Task goal. Nothing outside the range below should be printed. Output exactly the lines from the line with "- Entity Framework Core 9" to the line with "- FluentValidator", both included.
--- Material to process Enclosed Below ---
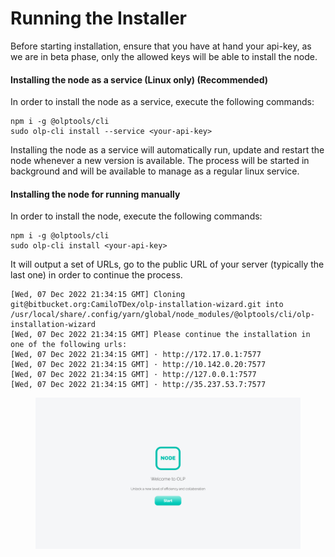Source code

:# Running the Installer

Before starting installation, ensure that you have at hand your api-key, as we are in beta phase, only the allowed keys will be able to install the node.

#### Installing the node as a service (Linux only) (Recommended)

In order to install the node as a service, execute the following commands:

```
npm i -g @olptools/cli
sudo olp-cli install --service <your-api-key>
```

Installing the node as a service will automatically run, update and restart the node whenever a new version is available.  The process will be started in background and will be available to manage as a regular linux service.

#### Installing the node for running manually

In order to install the node, execute the following commands:

```
npm i -g @olptools/cli
sudo olp-cli install <your-api-key>
```

It will output a set of URLs, go to the public URL of your server (typically the last one) in order to continue the process.

```
[Wed, 07 Dec 2022 21:34:15 GMT] Cloning git@bitbucket.org:CamiloTDex/olp-installation-wizard.git into /usr/local/share/.config/yarn/global/node_modules/@olptools/cli/olp-installation-wizard
[Wed, 07 Dec 2022 21:34:15 GMT] Please continue the installation in one of the following urls:
[Wed, 07 Dec 2022 21:34:15 GMT] · http://172.17.0.1:7577
[Wed, 07 Dec 2022 21:34:15 GMT] · http://10.142.0.20:7577
[Wed, 07 Dec 2022 21:34:15 GMT] · http://127.0.0.1:7577
[Wed, 07 Dec 2022 21:34:15 GMT] · http://35.237.53.7:7577
```

<figure><img src="../../../.gitbook/assets/image (7).png" alt=""><figcaption></figcaption></figure>
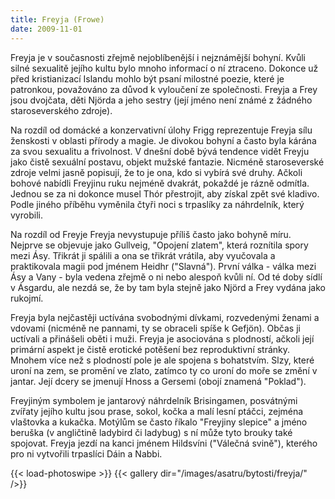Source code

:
 ```yaml
---
title: Freyja (Frowe)
date: 2009-11-01
---
```


Freyja je v současnosti zřejmě nejoblíbenější i nejznámější bohyní. Kvůli silné sexualitě jejího kultu bylo mnoho informací o ní ztraceno. Dokonce už před kristianizací Islandu mohlo být psaní milostné poezie, které je patronkou, považováno za důvod k vyloučení ze společnosti. Freyja a Frey jsou dvojčata, děti Njörda a jeho sestry (její jméno není známé z žádného staroseverského zdroje).

Na rozdíl od domácké a konzervativní úlohy Frigg reprezentuje Freyja sílu ženskosti v oblasti přírody a magie. Je divokou bohyní a často byla kárána za svou sexualitu a frivolnost. V dnešní době bývá tendence vidět Freyju jako čistě sexuální postavu, objekt mužské fantazie. Nicméně staroseverské zdroje velmi jasně popisují, že to je ona, kdo si vybírá své druhy. Ačkoli bohové nabídli Freyjinu ruku nejméně dvakrát, pokaždé je rázně odmítla. Jednou se za ni dokonce musel Thór přestrojit, aby získal zpět své kladivo. Podle jiného příběhu vyměnila čtyři noci s trpaslíky za náhrdelník, který vyrobili.

Na rozdíl od Freyje Freyja nevystupuje příliš často jako bohyně míru. Nejprve se objevuje jako Gullveig, "Opojení zlatem", která roznítila spory mezi Ásy. Třikrát ji spálili a ona se třikrát vrátila, aby vyučovala a praktikovala magii pod jménem Heidhr ("Slavná"). První válka - válka mezi Ásy a Vany - byla vedena zřejmě o ni nebo alespoň kvůli ní. Od té doby sídlí v Ásgardu, ale nezdá se, že by tam byla stejně jako Njörd a Frey vydána jako rukojmí.

Freyja byla nejčastěji uctívána svobodnými dívkami, rozvedenými ženami a vdovami (nicméně ne pannami, ty se obraceli spíše k Gefjön). Občas ji uctívali a přinášeli oběti i muži. Freyja je asociována s plodností, ačkoli její primární aspekt je čistě erotické potěšení bez reproduktivní stránky. Mnohem více než s plodností pole je ale spojena s bohatstvím. Slzy, které uroní na zem, se promění ve zlato, zatímco ty co uroní do moře se změní v jantar. Její dcery se jmenují Hnoss a Gersemi (obojí znamená "Poklad").

Freyjiným symbolem je jantarový náhrdelník Brisingamen, posvátnými zvířaty jejího kultu jsou prase, sokol, kočka a malí lesní ptáčci, zejména vlaštovka a kukačka. Motýlům se často říkalo "Freyjiny slepice" a jméno beruška (v angličtině ladybird či ladybug) s ní může tyto brouky také spojovat. Freyja jezdí na kanci jménem Hildsvíni ("Válečná svině"), kterého pro ni vytvořili trpaslíci Dáin a Nabbi.

{{< load-photoswipe >}}
{{< gallery dir="/images/asatru/bytosti/freyja/" />}}
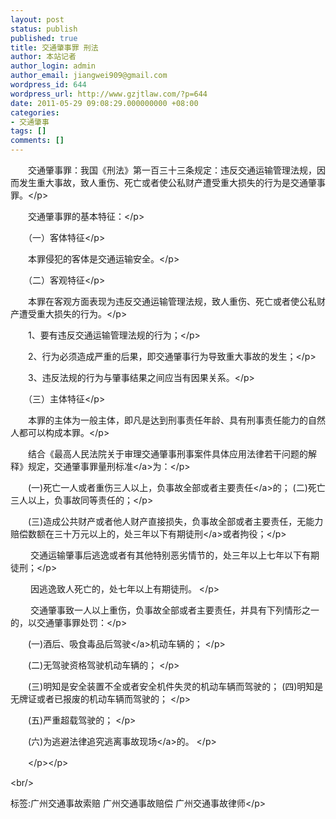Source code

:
 ```yaml
---
layout: post
status: publish
published: true
title: 交通肇事罪 刑法
author: 本站记者
author_login: admin
author_email: jiangwei909@gmail.com
wordpress_id: 644
wordpress_url: http://www.gzjtlaw.com/?p=644
date: 2011-05-29 09:08:29.000000000 +08:00
categories:
- 交通肇事
tags: []
comments: []
---
```

<p><p>　　交通肇事罪：我国《刑法》第一百三十三条规定：违反交通运输管理法规，因而发生重大事故，致人重伤、死亡或者使公私财产遭受重大损失的行为是交通肇事罪。<&#47;p><br><p>　　交通肇事罪的基本特征：<&#47;p><br><p>　　（一）客体特征<&#47;p><br><p>　　本罪侵犯的客体是交通运输安全。<&#47;p><br><p>　　（二）客观特征<&#47;p><br><p>　　本罪在客观方面表现为违反交通运输管理法规，致人重伤、死亡或者使公私财产遭受重大损失的行为。<&#47;p><br><p>　　1、要有违反交通运输管理法规的行为；<&#47;p><br><p>　　2、行为必须造成严重的后果，即交通肇事行为导致重大事故的发生；<&#47;p><br><p>　　3、违反法规的行为与肇事结果之间应当有因果关系。<&#47;p><br><p>　　（三）主体特征<&#47;p><br><p>　　本罪的主体为一般主体，即凡是达到刑事责任年龄、具有刑事责任能力的自然人都可以构成本罪。<&#47;p><br><p>　　结合《最高人民法院关于审理交通肇事刑事案件具体应用法律若干问题的解释》规定，<a>交通肇事罪量刑标准<&#47;a>为：<&#47;p><br><p>　　(一)死亡一人或者重伤三人以上，负事故全部或者<a>主要责任<&#47;a>的； (二)死亡三人以上，负事故同等责任的；<&#47;p><br><p>　　(三)造成公共财产或者他人财产直接损失，负事故全部或者主要责任，无能力赔偿数额在三十万元以上的，处三年以下<a>有期徒刑<&#47;a>或者拘役；<&#47;p><br><p>　　 交通运输肇事后逃逸或者有其他特别恶劣情节的，处三年以上七年以下有期徒刑；<&#47;p><br><p>　　 因逃逸致人死亡的，处七年以上有期徒刑。 <&#47;p><br><p>　　 交通肇事致一人以上重伤，负事故全部或者主要责任，并具有下列情形之一的，以交通肇事罪处罚：<&#47;p><br><p>　　(一)酒后、吸食毒品后<a>驾驶<&#47;a>机动车辆的； <&#47;p><br><p>　　(二)无驾驶资格驾驶机动车辆的； <&#47;p><br><p>　　(三)明知是安全装置不全或者安全机件失灵的机动车辆而驾驶的； (四)明知是无牌证或者已报废的机动车辆而驾驶的； <&#47;p><br><p>　　(五)严重超载驾驶的； <&#47;p><br><p>　　(六)为逃避法律追究逃离<a>事故现场<&#47;a>的。 <&#47;p><p>　　<&#47;p><&#47;p><br&#47;><p>标签:广州交通事故索赔 广州交通事故赔偿 广州交通事故律师<&#47;p>
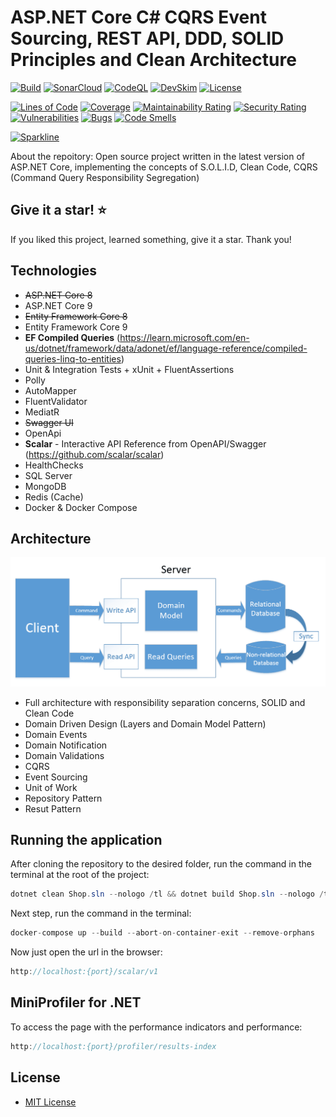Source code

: # ASP.NET Core C# CQRS Event Sourcing, REST API, DDD, SOLID Principles and Clean Architecture

[![Build](https://github.com/jeangatto/ASP.NET-Core-Clean-Architecture-CQRS-Event-Sourcing/actions/workflows/dotnet.yml/badge.svg)](https://github.com/jeangatto/ASP.NET-Core-Clean-Architecture-CQRS-Event-Sourcing/actions/workflows/dotnet.yml)
[![SonarCloud](https://github.com/JeanGatto/ASP.NET-Core-Clean-Architecture-CQRS-Event-Sourcing/actions/workflows/sonar-cloud.yml/badge.svg)](https://github.com/JeanGatto/ASP.NET-Core-Clean-Architecture-CQRS-Event-Sourcing/actions/workflows/sonar-cloud.yml)
[![CodeQL](https://github.com/jeangatto/ASP.NET-Core-Clean-Architecture-CQRS-Event-Sourcing/actions/workflows/codeql-analysis.yml/badge.svg)](https://github.com/jeangatto/ASP.NET-Core-Clean-Architecture-CQRS-Event-Sourcing/actions/workflows/codeql-analysis.yml)
[![DevSkim](https://github.com/jeangatto/ASP.NET-Core-Clean-Architecture-CQRS-Event-Sourcing/actions/workflows/devskim-analysis.yml/badge.svg)](https://github.com/jeangatto/ASP.NET-Core-Clean-Architecture-CQRS-Event-Sourcing/actions/workflows/devskim-analysis.yml)
[![License](https://img.shields.io/github/license/jeangatto/ASP.NET-Core-Clean-Architecture-CQRS-Event-Sourcing.svg)](LICENSE)

[![Lines of Code](https://sonarcloud.io/api/project_badges/measure?project=ASP.NET-Core-Clean-Architecture-CQRS-Event-Sourcing&metric=ncloc)](https://sonarcloud.io/summary/new_code?id=ASP.NET-Core-Clean-Architecture-CQRS-Event-Sourcing)
[![Coverage](https://sonarcloud.io/api/project_badges/measure?project=ASP.NET-Core-Clean-Architecture-CQRS-Event-Sourcing&metric=coverage)](https://sonarcloud.io/dashboard?id=ASP.NET-Core-Clean-Architecture-CQRS-Event-Sourcing)
[![Maintainability Rating](https://sonarcloud.io/api/project_badges/measure?project=ASP.NET-Core-Clean-Architecture-CQRS-Event-Sourcing&metric=sqale_rating)](https://sonarcloud.io/dashboard?id=ASP.NET-Core-Clean-Architecture-CQRS-Event-Sourcing)
[![Security Rating](https://sonarcloud.io/api/project_badges/measure?project=ASP.NET-Core-Clean-Architecture-CQRS-Event-Sourcing&metric=security_rating)](https://sonarcloud.io/summary/new_code?id=ASP.NET-Core-Clean-Architecture-CQRS-Event-Sourcing)
[![Vulnerabilities](https://sonarcloud.io/api/project_badges/measure?project=ASP.NET-Core-Clean-Architecture-CQRS-Event-Sourcing&metric=vulnerabilities)](https://sonarcloud.io/dashboard?id=ASP.NET-Core-Clean-Architecture-CQRS-Event-Sourcing)
[![Bugs](https://sonarcloud.io/api/project_badges/measure?project=ASP.NET-Core-Clean-Architecture-CQRS-Event-Sourcing&metric=bugs)](https://sonarcloud.io/dashboard?id=ASP.NET-Core-Clean-Architecture-CQRS-Event-Sourcing)
[![Code Smells](https://sonarcloud.io/api/project_badges/measure?project=ASP.NET-Core-Clean-Architecture-CQRS-Event-Sourcing&metric=code_smells)](https://sonarcloud.io/dashboard?id=ASP.NET-Core-Clean-Architecture-CQRS-Event-Sourcing)

[![Sparkline](https://stars.medv.io/jeangatto/ASP.NET-Core-Clean-Architecture-CQRS-Event-Sourcing.svg)](https://stars.medv.io/jeangatto/ASP.NET-Core-Clean-Architecture-CQRS-Event-Sourcing)

About the repoitory:
Open source project written in the latest version of ASP.NET Core, implementing the concepts of S.O.L.I.D, Clean Code,
CQRS (Command Query Responsibility Segregation)

## Give it a star! ⭐

If you liked this project, learned something, give it a star. Thank you!

## **Technologies**

- ~~ASP.NET Core 8~~
- ASP.NET Core 9
- ~~Entity Framework Core 8~~
- Entity Framework Core 9
- **EF Compiled Queries** (https://learn.microsoft.com/en-us/dotnet/framework/data/adonet/ef/language-reference/compiled-queries-linq-to-entities)
- Unit & Integration Tests + xUnit + FluentAssertions
- Polly
- AutoMapper
- FluentValidator
- MediatR
- ~~Swagger UI~~
- OpenApi
- **Scalar** - Interactive API Reference from OpenAPI/Swagger (https://github.com/scalar/scalar)
- HealthChecks
- SQL Server
- MongoDB
- Redis (Cache)
- Docker & Docker Compose

## **Architecture**

![CQRS Pattern](img/cqrs-pattern.png "CQRS Pattern")

- Full architecture with responsibility separation concerns, SOLID and Clean Code
- Domain Driven Design (Layers and Domain Model Pattern)
- Domain Events
- Domain Notification
- Domain Validations
- CQRS
- Event Sourcing
- Unit of Work
- Repository Pattern
- Resut Pattern

## Running the application

After cloning the repository to the desired folder, run the command in the terminal at the root of the project:

```csharp
dotnet clean Shop.sln --nologo /tl && dotnet build Shop.sln --nologo /tl
```

Next step, run the command in the terminal:

```csharp
docker-compose up --build --abort-on-container-exit --remove-orphans
```

Now just open the url in the browser:

```csharp
http://localhost:{port}/scalar/v1
```

## MiniProfiler for .NET

To access the page with the performance indicators and performance:

```csharp
http://localhost:{port}/profiler/results-index
```

## License

- [MIT License](https://github.com/jeangatto/ASP.NET-Core-Clean-Architecture-CQRS-Event-Sourcing/blob/main/LICENSE)
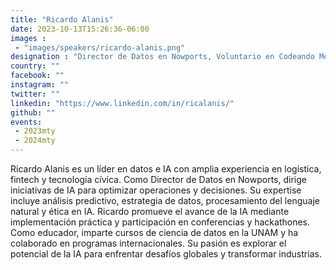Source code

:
 ```yaml
---
title: "Ricardo Alanis"
date: 2023-10-13T15:26:36-06:00
images : 
 - "images/speakers/ricardo-alanis.png"
designation : "Director de Datos en Nowports, Voluntario en Codeando Mexico"
country: ""
facebook: ""
instagram: ""
twitter: ""
linkedin: "https://www.linkedin.com/in/ricalanis/"
github: ""
events: 
 - 2023mty
 - 2024mty
---
```


Ricardo Alanis es un líder en datos e IA con amplia experiencia en logística, fintech y tecnología cívica. Como Director de Datos en Nowports, dirige iniciativas de IA para optimizar operaciones y decisiones. Su expertise incluye análisis predictivo, estrategia de datos, procesamiento del lenguaje natural y ética en IA. Ricardo promueve el avance de la IA mediante implementación práctica y participación en conferencias y hackathones. Como educador, imparte cursos de ciencia de datos en la UNAM y ha colaborado en programas internacionales. Su pasión es explorar el potencial de la IA para enfrentar desafíos globales y transformar industrias.
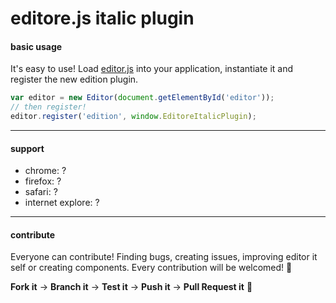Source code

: # editore.js italic plugin

#### basic usage
It's easy to use! Load [editor.js](https://github.com/evandroeisinger/editore.js) into your application, instantiate it and register the new edition plugin.

```javascript
var editor = new Editor(document.getElementById('editor'));
// then register!
editor.register('edition', window.EditoreItalicPlugin);
```

---
#### support
- chrome: ?
- firefox: ?
- safari: ?
- internet explore: ?


---
#### contribute
Everyone can contribute! Finding bugs, creating issues, improving editor it self or creating components.
Every contribution will be welcomed! :santa: 

**Fork it** -> **Branch it** -> **Test it** -> **Push it** -> **Pull Request it** :gem:  
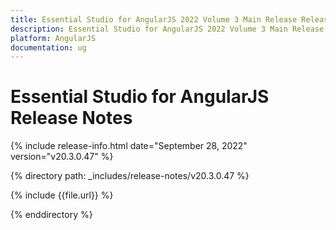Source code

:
 ```yaml
---
title: Essential Studio for AngularJS 2022 Volume 3 Main Release Release Notes  
description: Essential Studio for AngularJS 2022 Volume 3 Main Release Release Notes  
platform: AngularJS
documentation: ug
---
```


# Essential Studio for AngularJS  Release Notes  

{% include release-info.html date="September 28, 2022"  version="v20.3.0.47" %} 

{% directory path: _includes/release-notes/v20.3.0.47 %}

{% include {{file.url}} %}

{% enddirectory %}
--- End of Enclosed Material to process ---
Response box.
- Entity Framework Core 9
- **EF Compiled Queries** (https://learn.microsoft.com/en-us/dotnet/framework/data/adonet/ef/language-reference/compiled-queries-linq-to-entities)
- Unit & Integration Tests + xUnit + FluentAssertions
- Polly
- AutoMapper
- FluentValidator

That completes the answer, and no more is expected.